I have a MySQL database and I use the Confluent Kafka Connect JDBC Sink Connector to insert elements into the table (I am not able to make any changes to the database schemas... other systems rely upon it in its current state). The primary key is set to auto-increment to prevent the possibility of two clients trying to claim the same ID at the same time, so I can't specify it for the insert. The config below is representative of what I would use for insert:
{
"name": "sink-connector-insert",
"connector.class": "io.confluent.connect.jdbc.JdbcSinkConnector",
"connection.url": "jdbc:mysql://server:3306/database?serverTimezone=UTC&useLegacyDatetimeCode=false"

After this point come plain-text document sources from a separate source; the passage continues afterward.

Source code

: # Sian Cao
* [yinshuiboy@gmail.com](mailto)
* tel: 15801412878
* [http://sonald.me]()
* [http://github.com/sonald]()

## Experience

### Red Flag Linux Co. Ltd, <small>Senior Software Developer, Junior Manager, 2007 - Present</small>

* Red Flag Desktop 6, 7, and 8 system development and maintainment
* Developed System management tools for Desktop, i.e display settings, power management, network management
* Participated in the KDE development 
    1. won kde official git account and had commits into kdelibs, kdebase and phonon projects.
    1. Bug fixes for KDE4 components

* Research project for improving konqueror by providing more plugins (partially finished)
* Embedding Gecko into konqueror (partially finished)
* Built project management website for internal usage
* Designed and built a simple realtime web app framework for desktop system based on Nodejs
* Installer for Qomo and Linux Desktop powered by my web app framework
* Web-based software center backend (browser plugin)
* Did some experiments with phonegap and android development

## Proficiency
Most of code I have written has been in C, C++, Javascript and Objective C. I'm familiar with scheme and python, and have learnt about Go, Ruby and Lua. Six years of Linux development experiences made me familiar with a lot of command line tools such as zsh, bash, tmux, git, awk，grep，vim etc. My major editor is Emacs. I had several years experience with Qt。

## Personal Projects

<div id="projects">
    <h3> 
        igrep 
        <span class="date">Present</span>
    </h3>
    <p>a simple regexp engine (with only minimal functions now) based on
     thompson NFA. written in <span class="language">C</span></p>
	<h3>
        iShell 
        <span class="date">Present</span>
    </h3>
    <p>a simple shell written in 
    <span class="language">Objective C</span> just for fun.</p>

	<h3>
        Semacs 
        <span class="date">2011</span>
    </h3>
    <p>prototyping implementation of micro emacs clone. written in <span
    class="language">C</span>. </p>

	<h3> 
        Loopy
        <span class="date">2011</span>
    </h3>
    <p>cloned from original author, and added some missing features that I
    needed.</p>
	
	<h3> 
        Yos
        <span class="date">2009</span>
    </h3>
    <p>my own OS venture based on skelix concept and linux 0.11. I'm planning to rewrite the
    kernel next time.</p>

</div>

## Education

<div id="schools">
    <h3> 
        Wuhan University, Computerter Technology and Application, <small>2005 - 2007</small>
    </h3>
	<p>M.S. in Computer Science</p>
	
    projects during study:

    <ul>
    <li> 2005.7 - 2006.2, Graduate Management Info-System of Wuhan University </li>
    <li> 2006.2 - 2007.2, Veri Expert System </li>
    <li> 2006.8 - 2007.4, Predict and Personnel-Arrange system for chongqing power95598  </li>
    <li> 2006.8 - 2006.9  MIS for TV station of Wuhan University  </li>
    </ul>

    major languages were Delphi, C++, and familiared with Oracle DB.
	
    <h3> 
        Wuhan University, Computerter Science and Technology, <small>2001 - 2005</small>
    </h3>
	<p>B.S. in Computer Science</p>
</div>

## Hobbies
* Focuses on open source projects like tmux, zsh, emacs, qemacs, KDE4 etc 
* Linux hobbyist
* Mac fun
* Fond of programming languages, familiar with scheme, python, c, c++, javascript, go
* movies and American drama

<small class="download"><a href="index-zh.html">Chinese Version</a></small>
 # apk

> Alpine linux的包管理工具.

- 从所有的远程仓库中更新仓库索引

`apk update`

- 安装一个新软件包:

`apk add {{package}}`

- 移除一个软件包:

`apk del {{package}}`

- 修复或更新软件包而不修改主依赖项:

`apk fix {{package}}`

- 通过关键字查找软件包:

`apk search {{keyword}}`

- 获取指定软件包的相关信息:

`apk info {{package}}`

"key.converter": "io.confluent.connect.avro.AvroConverter",
"key.converter.schema.registry.url": "https://registry:8081",
"value.converter": "io.confluent.connect.avro.AvroConverter",
"value.converter.schema.registry.url": "https://registry:8081",
"topics": "table",
"connection.user": "user",
"connection.password": "XXXXXXXXXX",
"ssl.mode": "prefer",
"insert.mode": "insert",
}
Later I may want to update the same record, but at that point I know the key and so will include it in the update message. And this one for the update:
{
"name": "sink-connector-update",
"connector.class": "io.confluent.connect.jdbc.JdbcSinkConnector",
"connection.url": "jdbc:mysql://server:3306/database?serverTimezone=UTC&useLegacyDatetimeCode=false"
"key.converter": "io.confluent.connect.avro.AvroConverter",
"key.converter.schema.registry.url": "https://registry:8081",
"value.converter": "io.confluent.connect.avro.AvroConverter",
"value.converter.schema.registry.url": "https://registry:8081",
"topics": "table",
"connection.user": "user",
"connection.password": "XXXXXXXXXX",
"ssl.mode": "prefer",
"insert.mode": "update",
"pk.mode": "record_value",
"pk.fields": "id"
}
The naming conventions Kafka Connect uses to tie the topic name to the table name lead to a conflict in the connector actually used... when I do an insert, the update (or upsert) connector will enter a failed state since it needs a key, which I don't have for the insert, and when I try to run an update operation with the key, the insert connector will enter a failed state because it will induce a key collision.
Is there a way I can configure some number of Kafka Connect JDBC Sink connectors and Kafka topics to distinguish between insert and update operations on the same table in a MySQL database?

lead to a conflict in the connector actually used
The connector name isn't the problem for the table. It's that both create unique consumer groups, therefore are processing the exact same offsets, so there's no ordering guarantee that an "update" gets a record after any insert. And even if it did, it'd immediately send an update query for the exact same data.
One connector with upsert insert mode does what you need, regardless of the key requirements. Besides, you're using record_value mode, so it's already ignoring any Kafka record keys you may have.
Related post kafka-connect sink connector pk.mode for table with auto-increment
removed the primary key from the schema and set the pk.mode to none, everything works properly.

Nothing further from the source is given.